The phenomenon is associated with older or poorly constructed multistory apartment buildings with wooden porches. Architect Stanley Tigerman said that in New York City one finds steel fire escapes, but in Chicago, the distance to alleys behind multistory brick buildings encouraged the construction of wooden multistorey porches.

While not an everyday occurrence, collapses happen often enough in Chicago that city building inspectors make a point of checking porches when making inspections. People have been killed and injured by collapses of wooden porches in other cities as well.

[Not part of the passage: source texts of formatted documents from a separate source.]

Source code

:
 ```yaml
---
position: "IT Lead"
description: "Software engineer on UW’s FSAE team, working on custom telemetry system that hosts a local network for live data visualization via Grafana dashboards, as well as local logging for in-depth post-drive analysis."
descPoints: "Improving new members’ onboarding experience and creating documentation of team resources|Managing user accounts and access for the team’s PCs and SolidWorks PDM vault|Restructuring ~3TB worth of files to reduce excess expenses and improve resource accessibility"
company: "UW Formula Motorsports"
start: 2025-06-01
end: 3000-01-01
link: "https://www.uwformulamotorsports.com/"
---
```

A Chicago porch collapse during a get-together in the Lincoln Park neighborhood in 2003 killed 13 people. The weight of approximately 70 people caused the recently renovated porch of the 1890s vintage building to fail. The disaster inspired a 2005 episode of the ER television show. In June 2008, a third-story balcony collapsed in Ottawa, injuring six persons.

==Deck collapse==

A related hazard is the collapse of decks built as outdoor extensions of single-family homes. When decks became a popular feature, construction practice did not keep up with the new fashion, resulting in many decks that were simply nailed to the side of their houses. The inherently weak connections were prone to failure, resulting in collapse with injuries and occasional death. In recent years building codes have been re-written to require direct structural connection to the adjoining structure, as well as cross-bracing to withstand sway.

==High-rise apartments==

High-rise apartment buildings are typically constructed from reinforced concrete. Many buildings have been designed with the concrete slab extending through the exterior walls to form balconies. Since they are relatively thin and unprotected from the weather, they are vulnerable to corrosion of reinforcing and potential collapse. Many buildings constructed in the 1950s and 1960s are undergoing repair or removal of such balcony structures at considerable cost.